First of all, you have to remember that when MCC actually bought the land that was the original course all the holes had probably been rough shaped or completely shaped and ready for the "grass-in" phase that would last a year and MCC bought the land via the MCC Golf Assocation Corporation just about two months before the course went into its year long "grass-in" phase.

Horatio Gates Lloyd bought 161 acres from HDC in December 1910 and some of that land was probably never even considered by anyone for golf----eg his 161 acres compared to the 120.1 that the club first bought from HDC via the MCC Golf Association Corp.

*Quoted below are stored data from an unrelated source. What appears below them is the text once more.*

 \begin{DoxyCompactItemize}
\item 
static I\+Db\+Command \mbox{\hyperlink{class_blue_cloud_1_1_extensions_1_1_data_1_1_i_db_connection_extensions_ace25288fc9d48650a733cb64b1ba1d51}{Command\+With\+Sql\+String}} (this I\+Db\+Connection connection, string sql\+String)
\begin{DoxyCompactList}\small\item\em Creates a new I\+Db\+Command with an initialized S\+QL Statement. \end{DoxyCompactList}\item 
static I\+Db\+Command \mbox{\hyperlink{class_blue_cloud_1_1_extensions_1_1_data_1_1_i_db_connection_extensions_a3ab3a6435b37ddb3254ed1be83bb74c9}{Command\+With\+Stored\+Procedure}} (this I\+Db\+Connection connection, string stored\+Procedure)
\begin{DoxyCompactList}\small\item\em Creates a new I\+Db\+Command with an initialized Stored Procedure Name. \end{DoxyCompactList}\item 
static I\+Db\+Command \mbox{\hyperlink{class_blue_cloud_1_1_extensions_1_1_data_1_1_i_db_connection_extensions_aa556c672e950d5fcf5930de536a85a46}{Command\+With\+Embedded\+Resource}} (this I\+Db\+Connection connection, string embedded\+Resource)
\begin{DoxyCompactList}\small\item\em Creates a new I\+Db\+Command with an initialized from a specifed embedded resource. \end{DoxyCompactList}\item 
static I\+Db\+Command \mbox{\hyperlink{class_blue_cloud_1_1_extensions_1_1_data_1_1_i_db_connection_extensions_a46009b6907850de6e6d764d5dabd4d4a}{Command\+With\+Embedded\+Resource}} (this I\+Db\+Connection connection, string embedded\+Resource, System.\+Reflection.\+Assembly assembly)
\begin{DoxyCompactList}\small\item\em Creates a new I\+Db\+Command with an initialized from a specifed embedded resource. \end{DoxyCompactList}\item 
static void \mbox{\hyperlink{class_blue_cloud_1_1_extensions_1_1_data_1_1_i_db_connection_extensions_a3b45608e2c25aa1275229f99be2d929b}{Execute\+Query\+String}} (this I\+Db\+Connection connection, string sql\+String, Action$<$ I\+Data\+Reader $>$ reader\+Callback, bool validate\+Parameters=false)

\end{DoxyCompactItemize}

It's also important to remember that there really was only one stretch on that entire proposed golf course boundary that was even arguably negotiable for golf with HDC after H.G. Lloyd bought the 161 acres. Furthemore, the general agreement between MCC and HDC that was struck in Nov 1910 was only that MCC agreed to buy 117 acres of HDC's land in a fairly specific area and boundary not a completely specific boundary all the way around. Of course there was a very logical and practical reason for that which was reflected in Francis's solution and in his story about his solution.
« Last Edit: March 06, 2010, 06:30:07 PM by TEPaul »

JESII

  • Karma: +0/-0
Re: Merion's Early Timeline
« Reply #3874 on: March 06, 2010, 08:21:48 PM »
Tom and Mike,

We covered this several times back when this thread was really cooking...I know, and understand, what your opinion of the Francis Swap is but it never made a lick of sense to me. The triangle was adjoining as well, and the fact that Golf House Rd was not locked in place leaves open the chance that the use of the triangle was determined vital.